■ TASK TO COMPLETE ■
Sift the material for lines containing "вручную", and return them.

■ MATERIAL PROVIDED ■
═══

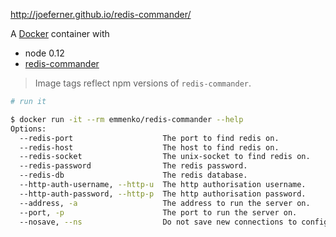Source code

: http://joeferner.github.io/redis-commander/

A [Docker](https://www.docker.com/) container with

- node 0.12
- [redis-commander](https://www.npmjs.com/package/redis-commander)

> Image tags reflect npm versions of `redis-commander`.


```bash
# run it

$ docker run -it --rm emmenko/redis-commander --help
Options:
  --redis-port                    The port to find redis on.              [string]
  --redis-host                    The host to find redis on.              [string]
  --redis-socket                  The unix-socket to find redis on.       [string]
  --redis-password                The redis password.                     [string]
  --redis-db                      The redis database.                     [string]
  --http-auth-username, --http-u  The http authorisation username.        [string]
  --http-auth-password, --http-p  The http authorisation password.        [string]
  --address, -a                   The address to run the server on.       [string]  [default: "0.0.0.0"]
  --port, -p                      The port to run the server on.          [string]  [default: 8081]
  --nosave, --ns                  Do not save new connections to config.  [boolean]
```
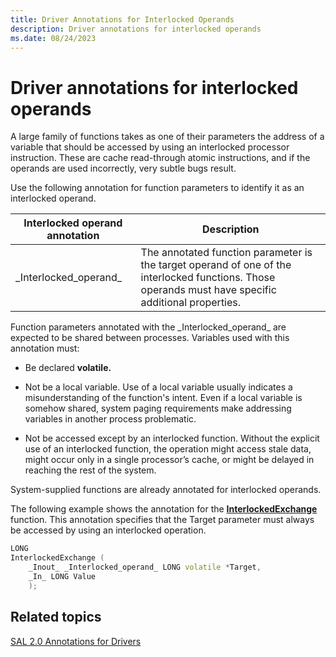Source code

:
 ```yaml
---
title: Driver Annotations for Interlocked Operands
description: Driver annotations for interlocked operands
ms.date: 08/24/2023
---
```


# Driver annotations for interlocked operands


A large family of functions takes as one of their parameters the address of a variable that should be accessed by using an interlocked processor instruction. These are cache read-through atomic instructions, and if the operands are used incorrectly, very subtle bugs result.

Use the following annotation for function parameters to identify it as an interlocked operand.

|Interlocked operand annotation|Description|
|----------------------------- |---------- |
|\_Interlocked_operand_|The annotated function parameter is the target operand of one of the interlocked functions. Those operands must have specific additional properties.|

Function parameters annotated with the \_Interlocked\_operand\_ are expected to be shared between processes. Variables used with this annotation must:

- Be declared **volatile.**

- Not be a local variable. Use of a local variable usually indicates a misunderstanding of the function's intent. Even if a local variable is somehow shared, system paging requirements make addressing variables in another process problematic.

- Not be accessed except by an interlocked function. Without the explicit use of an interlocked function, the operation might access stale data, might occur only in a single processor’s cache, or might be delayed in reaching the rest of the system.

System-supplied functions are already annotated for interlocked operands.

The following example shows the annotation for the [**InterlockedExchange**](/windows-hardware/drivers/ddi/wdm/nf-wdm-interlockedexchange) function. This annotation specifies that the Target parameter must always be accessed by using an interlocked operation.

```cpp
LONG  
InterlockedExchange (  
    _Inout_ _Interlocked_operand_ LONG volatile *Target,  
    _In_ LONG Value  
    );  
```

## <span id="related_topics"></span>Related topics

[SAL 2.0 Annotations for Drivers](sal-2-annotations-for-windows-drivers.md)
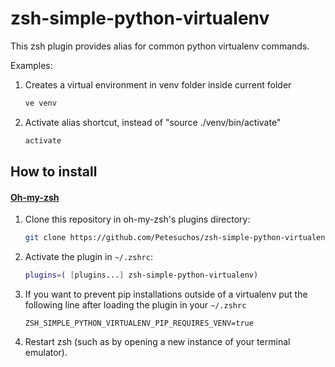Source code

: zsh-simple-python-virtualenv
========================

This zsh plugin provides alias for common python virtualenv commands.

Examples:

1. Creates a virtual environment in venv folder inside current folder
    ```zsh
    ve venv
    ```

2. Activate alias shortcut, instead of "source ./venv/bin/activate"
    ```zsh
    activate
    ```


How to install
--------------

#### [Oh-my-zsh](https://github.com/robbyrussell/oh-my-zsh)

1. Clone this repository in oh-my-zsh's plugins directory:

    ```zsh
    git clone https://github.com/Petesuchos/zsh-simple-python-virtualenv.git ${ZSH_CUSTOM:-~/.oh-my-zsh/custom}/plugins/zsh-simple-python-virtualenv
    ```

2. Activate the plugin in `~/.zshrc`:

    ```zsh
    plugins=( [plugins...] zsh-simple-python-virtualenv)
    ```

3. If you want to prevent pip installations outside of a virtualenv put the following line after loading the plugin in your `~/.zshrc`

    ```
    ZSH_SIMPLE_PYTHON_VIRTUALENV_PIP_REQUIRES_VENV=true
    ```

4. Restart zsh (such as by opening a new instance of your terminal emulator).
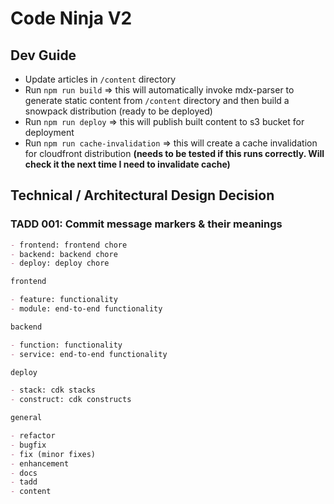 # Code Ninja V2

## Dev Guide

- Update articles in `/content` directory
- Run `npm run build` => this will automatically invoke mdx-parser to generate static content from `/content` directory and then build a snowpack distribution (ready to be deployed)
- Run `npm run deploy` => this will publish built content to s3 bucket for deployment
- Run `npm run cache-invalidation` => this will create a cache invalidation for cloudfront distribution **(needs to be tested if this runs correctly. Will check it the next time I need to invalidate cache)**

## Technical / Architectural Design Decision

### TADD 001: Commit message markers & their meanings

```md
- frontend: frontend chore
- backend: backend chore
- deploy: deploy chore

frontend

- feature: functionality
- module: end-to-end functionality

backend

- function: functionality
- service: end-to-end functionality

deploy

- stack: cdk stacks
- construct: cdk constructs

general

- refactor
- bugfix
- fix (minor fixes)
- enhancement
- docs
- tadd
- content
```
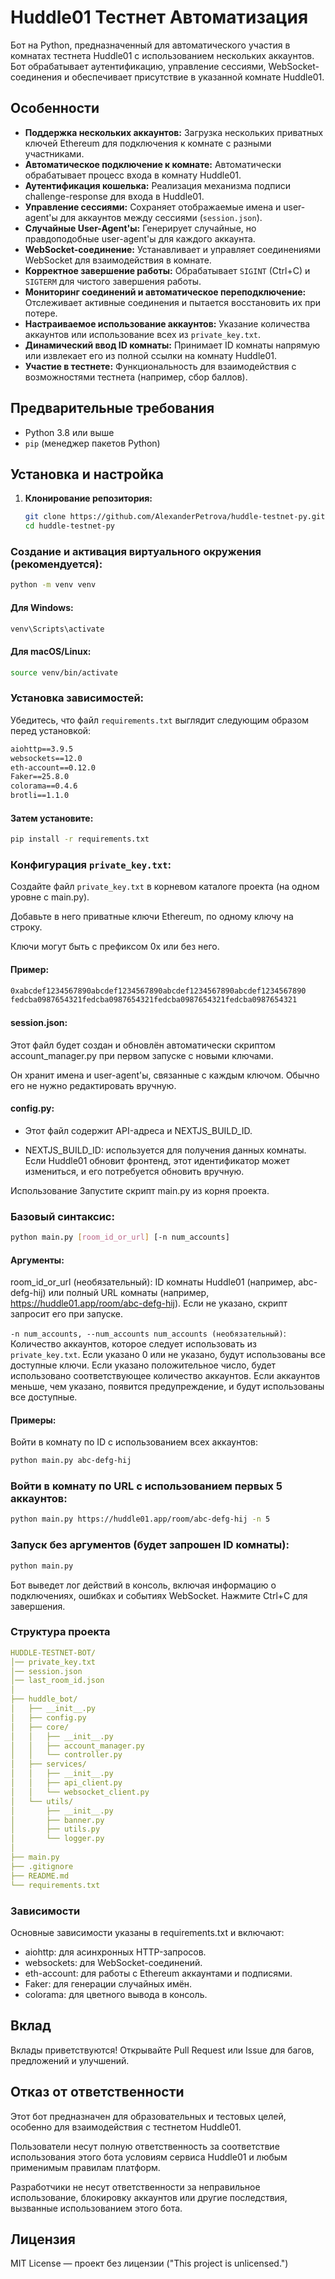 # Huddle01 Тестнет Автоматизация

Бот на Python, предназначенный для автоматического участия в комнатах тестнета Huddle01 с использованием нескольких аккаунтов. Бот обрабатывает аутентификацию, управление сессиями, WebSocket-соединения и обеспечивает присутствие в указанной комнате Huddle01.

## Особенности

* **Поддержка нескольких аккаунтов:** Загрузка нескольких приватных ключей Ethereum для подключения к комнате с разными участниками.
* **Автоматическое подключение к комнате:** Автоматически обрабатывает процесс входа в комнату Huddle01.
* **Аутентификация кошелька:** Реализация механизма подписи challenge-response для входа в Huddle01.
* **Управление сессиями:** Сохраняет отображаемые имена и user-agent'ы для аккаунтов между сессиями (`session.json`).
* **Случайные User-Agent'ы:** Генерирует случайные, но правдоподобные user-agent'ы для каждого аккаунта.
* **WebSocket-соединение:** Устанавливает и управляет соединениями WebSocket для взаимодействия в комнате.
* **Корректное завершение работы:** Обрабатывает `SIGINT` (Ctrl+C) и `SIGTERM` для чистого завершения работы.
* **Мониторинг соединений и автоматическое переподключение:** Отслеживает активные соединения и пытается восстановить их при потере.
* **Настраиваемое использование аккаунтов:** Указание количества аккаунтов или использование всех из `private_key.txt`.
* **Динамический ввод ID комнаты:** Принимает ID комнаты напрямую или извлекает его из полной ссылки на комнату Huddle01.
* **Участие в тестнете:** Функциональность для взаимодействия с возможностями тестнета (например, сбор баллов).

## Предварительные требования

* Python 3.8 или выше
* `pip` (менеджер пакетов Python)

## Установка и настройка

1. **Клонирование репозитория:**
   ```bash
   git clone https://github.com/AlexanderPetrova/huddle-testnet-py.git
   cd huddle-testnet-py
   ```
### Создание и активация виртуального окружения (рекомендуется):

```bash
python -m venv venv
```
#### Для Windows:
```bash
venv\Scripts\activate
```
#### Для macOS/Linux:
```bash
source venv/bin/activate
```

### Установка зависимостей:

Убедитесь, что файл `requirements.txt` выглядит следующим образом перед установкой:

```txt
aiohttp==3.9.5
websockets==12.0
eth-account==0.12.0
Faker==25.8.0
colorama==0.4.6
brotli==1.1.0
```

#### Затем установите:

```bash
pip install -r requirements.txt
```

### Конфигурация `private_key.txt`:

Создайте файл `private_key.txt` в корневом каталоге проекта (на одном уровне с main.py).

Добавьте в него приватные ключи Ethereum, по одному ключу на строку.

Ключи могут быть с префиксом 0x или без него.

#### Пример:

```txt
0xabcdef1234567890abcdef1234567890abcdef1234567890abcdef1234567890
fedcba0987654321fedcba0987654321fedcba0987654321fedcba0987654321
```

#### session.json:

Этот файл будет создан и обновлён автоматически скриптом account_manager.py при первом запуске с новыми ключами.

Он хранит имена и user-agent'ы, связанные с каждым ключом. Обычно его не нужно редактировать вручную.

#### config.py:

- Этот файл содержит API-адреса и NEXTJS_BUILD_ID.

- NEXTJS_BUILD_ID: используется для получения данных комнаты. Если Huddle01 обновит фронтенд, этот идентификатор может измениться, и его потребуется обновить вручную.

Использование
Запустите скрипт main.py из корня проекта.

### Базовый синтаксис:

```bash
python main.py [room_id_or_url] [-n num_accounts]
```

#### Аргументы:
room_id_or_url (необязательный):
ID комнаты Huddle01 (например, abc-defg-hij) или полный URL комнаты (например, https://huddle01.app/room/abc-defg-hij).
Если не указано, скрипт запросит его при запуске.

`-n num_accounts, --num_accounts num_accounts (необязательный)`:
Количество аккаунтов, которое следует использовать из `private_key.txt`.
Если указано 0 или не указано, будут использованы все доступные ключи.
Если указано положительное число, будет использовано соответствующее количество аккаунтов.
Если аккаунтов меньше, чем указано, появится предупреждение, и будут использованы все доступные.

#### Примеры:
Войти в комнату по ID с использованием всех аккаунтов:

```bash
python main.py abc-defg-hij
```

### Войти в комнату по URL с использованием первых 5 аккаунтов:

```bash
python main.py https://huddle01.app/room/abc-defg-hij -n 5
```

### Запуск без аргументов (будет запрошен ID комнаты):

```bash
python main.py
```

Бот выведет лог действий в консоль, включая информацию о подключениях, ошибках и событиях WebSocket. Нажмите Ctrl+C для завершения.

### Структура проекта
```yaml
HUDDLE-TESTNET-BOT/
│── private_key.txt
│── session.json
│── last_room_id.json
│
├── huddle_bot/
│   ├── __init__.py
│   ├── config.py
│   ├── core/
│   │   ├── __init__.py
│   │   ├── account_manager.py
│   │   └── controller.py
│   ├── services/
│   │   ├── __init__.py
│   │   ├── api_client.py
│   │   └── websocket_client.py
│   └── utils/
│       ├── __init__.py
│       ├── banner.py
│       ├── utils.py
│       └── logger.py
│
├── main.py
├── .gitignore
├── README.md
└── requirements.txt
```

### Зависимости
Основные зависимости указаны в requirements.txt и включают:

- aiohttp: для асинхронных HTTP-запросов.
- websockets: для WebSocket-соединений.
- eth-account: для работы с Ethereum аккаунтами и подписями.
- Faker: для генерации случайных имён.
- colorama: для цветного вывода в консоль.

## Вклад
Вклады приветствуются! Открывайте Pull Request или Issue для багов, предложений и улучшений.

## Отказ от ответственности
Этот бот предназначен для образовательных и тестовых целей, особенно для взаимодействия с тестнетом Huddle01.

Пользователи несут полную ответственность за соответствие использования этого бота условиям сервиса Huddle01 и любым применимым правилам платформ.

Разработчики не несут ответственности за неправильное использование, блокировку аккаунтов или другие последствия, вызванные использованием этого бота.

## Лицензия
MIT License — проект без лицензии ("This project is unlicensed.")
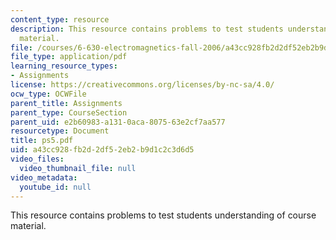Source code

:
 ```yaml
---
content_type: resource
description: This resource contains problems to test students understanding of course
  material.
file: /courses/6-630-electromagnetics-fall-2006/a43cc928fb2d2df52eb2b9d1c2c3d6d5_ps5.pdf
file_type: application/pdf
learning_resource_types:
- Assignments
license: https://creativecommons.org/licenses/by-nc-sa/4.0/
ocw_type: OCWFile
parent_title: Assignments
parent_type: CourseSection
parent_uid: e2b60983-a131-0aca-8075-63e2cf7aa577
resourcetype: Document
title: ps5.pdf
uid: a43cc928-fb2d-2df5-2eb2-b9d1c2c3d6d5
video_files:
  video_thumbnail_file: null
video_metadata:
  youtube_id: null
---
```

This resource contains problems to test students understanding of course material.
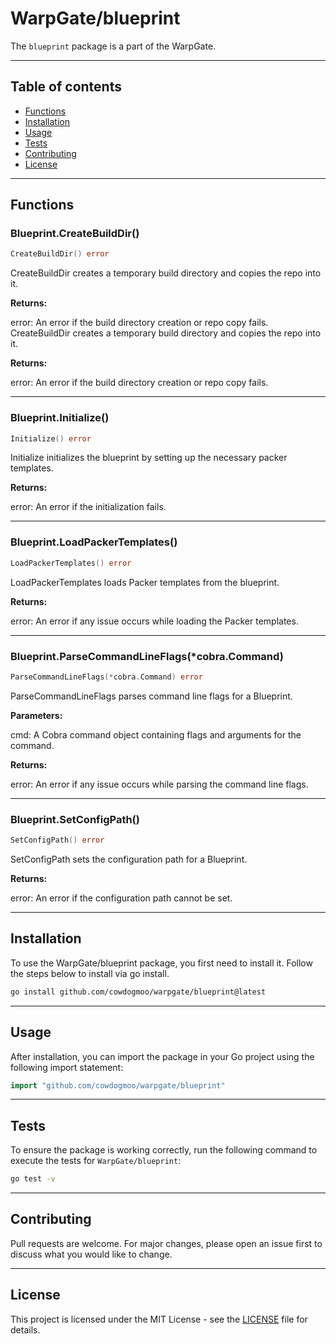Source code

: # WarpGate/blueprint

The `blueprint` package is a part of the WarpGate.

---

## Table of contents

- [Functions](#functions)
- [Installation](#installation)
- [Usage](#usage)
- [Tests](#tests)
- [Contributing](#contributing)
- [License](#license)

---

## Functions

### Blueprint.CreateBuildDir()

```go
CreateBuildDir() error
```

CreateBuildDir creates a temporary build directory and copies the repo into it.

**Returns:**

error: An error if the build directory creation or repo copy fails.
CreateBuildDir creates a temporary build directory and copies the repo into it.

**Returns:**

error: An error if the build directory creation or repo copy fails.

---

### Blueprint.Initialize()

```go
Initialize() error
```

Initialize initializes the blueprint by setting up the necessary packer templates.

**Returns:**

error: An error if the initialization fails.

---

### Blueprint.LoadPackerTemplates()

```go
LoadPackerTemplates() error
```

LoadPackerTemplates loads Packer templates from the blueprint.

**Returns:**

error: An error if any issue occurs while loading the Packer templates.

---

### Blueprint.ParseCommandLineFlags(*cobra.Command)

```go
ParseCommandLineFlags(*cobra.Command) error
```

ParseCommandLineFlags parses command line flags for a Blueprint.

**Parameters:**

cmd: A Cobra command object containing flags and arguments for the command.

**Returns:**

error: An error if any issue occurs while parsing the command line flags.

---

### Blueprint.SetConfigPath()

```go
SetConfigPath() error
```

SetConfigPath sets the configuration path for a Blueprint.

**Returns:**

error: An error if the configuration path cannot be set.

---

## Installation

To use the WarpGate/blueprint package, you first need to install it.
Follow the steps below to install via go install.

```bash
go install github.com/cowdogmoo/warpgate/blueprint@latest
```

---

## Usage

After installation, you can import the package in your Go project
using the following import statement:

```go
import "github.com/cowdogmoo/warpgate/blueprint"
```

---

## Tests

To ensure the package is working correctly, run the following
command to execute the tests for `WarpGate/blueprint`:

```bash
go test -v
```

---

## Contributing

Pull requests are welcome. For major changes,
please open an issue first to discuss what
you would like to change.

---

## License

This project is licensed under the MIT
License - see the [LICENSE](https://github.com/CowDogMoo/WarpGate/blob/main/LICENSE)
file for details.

═══

■ EXERCISE OUTPUT ■
Он хранит имена и user-agent'ы, связанные с каждым ключом. Обычно его не нужно редактировать вручную.
- NEXTJS_BUILD_ID: используется для получения данных комнаты. Если Huddle01 обновит фронтенд, этот идентификатор может измениться, и его потребуется обновить вручную.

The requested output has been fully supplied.